▶ Input data:
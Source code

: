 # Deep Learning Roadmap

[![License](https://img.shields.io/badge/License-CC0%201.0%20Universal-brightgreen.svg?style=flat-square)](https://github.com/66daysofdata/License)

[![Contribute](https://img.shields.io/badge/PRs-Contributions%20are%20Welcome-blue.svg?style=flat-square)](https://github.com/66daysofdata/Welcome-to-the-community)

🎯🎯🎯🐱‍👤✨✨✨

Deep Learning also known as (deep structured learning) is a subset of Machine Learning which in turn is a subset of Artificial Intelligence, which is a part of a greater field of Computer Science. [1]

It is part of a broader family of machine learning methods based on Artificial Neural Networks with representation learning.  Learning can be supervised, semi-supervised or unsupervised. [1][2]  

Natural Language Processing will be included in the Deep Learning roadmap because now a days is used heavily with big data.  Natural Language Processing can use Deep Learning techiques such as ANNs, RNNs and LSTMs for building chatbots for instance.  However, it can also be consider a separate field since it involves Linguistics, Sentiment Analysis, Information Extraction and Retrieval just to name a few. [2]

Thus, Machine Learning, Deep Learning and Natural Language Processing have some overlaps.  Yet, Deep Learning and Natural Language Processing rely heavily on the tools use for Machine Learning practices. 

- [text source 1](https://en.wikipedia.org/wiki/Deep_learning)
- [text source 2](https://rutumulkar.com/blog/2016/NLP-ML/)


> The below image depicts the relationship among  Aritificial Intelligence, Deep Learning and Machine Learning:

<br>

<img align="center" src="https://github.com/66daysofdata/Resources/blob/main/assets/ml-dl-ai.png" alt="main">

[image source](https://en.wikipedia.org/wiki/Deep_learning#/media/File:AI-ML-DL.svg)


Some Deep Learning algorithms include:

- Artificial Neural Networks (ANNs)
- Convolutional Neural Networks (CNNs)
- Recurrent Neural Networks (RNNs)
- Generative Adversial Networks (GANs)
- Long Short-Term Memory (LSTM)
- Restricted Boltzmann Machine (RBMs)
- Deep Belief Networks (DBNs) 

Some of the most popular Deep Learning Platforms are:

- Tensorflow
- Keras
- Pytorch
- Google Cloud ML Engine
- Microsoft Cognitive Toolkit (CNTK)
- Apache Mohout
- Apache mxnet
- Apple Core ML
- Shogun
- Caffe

▶ Task to carry out: Print, without alteration, only the lines above between the one holding "It is part of" and the one holding "- Long Short-Term Memory (LSTM)", inclusive.

▶ Problem solution:
It is part of a broader family of machine learning methods based on Artificial Neural Networks with representation learning.  Learning can be supervised, semi-supervised or unsupervised. [1][2]  

Natural Language Processing will be included in the Deep Learning roadmap because now a days is used heavily with big data.  Natural Language Processing can use Deep Learning techiques such as ANNs, RNNs and LSTMs for building chatbots for instance.  However, it can also be consider a separate field since it involves Linguistics, Sentiment Analysis, Information Extraction and Retrieval just to name a few. [2]

Thus, Machine Learning, Deep Learning and Natural Language Processing have some overlaps.  Yet, Deep Learning and Natural Language Processing rely heavily on the tools use for Machine Learning practices. 

- [text source 1](https://en.wikipedia.org/wiki/Deep_learning)
- [text source 2](https://rutumulkar.com/blog/2016/NLP-ML/)


> The below image depicts the relationship among  Aritificial Intelligence, Deep Learning and Machine Learning:

<br>

<img align="center" src="https://github.com/66daysofdata/Resources/blob/main/assets/ml-dl-ai.png" alt="main">

[image source](https://en.wikipedia.org/wiki/Deep_learning#/media/File:AI-ML-DL.svg)


Some Deep Learning algorithms include:

- Artificial Neural Networks (ANNs)
- Convolutional Neural Networks (CNNs)
- Recurrent Neural Networks (RNNs)
- Generative Adversial Networks (GANs)
- Long Short-Term Memory (LSTM)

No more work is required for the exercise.